──────── Extracted records
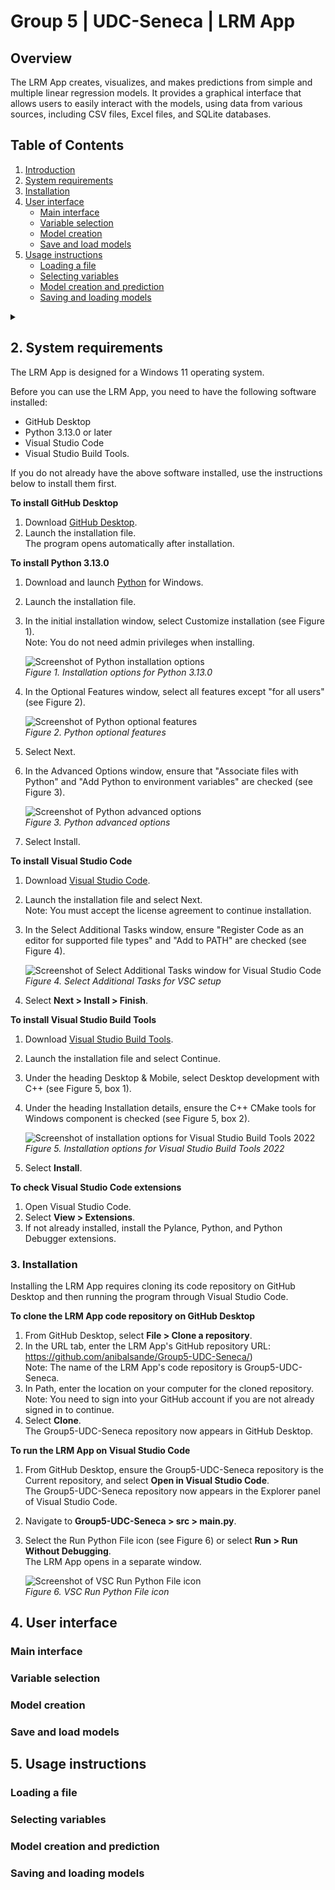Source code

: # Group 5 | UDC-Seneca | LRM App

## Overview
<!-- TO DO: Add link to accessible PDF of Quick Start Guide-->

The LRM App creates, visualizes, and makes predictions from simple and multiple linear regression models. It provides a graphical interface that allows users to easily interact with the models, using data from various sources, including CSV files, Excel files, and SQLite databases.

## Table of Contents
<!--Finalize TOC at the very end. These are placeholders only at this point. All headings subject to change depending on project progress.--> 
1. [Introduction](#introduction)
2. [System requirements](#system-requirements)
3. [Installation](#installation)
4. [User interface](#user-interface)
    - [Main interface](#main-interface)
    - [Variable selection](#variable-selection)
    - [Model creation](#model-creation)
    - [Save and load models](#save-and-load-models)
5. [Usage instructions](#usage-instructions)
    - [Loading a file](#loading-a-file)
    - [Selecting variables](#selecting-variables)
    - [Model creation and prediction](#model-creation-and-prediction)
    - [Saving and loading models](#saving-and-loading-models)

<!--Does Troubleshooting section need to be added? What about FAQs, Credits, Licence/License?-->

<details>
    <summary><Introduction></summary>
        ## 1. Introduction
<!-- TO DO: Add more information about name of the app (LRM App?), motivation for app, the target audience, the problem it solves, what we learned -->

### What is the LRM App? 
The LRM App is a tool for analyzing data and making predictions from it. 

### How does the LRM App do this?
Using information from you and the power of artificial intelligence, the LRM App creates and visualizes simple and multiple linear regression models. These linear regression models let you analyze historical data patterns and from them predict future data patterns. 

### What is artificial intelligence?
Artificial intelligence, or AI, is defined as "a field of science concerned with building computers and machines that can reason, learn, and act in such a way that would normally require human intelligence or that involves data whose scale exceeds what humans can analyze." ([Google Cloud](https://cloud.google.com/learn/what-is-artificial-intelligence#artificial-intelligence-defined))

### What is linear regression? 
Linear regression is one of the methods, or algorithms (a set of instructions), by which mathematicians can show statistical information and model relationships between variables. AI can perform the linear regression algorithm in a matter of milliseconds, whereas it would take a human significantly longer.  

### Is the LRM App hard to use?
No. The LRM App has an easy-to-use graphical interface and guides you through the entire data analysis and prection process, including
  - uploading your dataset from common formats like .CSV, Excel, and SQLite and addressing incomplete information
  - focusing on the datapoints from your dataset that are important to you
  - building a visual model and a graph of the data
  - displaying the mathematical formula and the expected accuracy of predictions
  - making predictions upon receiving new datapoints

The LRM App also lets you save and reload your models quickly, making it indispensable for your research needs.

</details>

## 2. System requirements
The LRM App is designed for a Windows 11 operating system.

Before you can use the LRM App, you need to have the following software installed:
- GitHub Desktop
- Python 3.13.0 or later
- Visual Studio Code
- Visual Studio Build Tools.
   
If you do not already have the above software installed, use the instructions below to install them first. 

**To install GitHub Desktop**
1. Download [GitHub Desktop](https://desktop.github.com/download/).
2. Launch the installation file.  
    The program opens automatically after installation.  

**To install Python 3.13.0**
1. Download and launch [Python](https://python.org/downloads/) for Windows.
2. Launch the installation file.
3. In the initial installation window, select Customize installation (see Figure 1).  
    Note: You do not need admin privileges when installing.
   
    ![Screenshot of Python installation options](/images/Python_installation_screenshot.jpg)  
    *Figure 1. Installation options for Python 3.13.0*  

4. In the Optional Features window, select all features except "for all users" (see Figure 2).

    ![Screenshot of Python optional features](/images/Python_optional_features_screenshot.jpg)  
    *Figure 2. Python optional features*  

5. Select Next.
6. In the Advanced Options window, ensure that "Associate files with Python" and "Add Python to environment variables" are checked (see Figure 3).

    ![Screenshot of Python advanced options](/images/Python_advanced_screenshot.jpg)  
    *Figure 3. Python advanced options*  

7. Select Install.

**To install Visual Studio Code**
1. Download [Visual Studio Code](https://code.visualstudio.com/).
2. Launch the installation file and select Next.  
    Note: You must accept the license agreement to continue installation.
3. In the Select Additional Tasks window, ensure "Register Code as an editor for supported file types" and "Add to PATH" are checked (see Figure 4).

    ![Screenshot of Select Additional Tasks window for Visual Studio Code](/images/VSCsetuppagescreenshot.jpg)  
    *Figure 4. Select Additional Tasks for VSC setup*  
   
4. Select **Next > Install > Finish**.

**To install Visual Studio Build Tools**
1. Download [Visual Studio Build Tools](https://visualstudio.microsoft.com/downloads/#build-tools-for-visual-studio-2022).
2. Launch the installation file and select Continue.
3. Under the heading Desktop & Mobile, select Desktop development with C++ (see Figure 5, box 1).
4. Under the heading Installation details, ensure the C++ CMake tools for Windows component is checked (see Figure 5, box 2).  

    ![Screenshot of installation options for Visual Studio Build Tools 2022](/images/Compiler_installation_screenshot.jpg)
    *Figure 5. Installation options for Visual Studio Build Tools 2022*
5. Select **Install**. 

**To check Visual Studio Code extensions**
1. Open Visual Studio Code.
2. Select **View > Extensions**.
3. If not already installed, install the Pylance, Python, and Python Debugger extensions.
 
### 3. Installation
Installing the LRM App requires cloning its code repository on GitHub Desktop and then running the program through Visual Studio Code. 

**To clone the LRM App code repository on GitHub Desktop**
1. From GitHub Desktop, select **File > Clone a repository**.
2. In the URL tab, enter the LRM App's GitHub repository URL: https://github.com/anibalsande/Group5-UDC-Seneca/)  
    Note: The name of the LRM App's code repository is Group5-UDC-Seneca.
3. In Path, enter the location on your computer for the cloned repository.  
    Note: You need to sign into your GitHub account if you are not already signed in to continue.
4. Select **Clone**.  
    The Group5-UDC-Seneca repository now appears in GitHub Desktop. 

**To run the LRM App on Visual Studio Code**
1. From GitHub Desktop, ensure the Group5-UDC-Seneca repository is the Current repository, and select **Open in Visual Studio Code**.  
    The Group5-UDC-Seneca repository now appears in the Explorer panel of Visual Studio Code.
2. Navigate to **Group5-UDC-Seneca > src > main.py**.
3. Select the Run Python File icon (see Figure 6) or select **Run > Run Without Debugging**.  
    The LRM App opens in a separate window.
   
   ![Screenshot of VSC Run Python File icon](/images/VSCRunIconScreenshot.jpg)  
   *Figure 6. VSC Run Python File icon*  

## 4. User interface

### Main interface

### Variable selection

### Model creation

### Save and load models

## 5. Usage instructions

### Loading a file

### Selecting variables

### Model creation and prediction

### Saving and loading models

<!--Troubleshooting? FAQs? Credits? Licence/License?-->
────────────────
──────── Extracted records
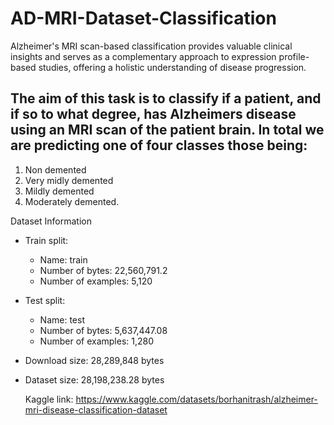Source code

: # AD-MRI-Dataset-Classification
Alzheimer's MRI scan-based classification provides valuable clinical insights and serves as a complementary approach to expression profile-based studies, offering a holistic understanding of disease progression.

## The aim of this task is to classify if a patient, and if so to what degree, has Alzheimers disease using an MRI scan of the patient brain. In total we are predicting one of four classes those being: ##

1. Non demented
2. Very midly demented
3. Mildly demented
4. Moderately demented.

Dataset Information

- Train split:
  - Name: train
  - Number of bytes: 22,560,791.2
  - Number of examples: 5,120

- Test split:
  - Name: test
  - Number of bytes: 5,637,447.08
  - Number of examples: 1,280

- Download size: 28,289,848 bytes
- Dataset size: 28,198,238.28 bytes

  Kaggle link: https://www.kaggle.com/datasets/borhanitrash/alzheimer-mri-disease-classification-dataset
────────────────
──────── Extracted records
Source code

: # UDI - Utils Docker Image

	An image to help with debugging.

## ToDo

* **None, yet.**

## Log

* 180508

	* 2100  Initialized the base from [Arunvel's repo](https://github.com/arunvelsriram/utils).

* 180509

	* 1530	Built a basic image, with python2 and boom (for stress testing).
────────────────
Exercise details: Working from the material above, retype exactly the lines from the one with "No. The LRM" through the one with "- focusing on", both included, and only those lines.

Answer section:
No. The LRM App has an easy-to-use graphical interface and guides you through the entire data analysis and prection process, including
  - uploading your dataset from common formats like .CSV, Excel, and SQLite and addressing incomplete information
  - focusing on the datapoints from your dataset that are important to you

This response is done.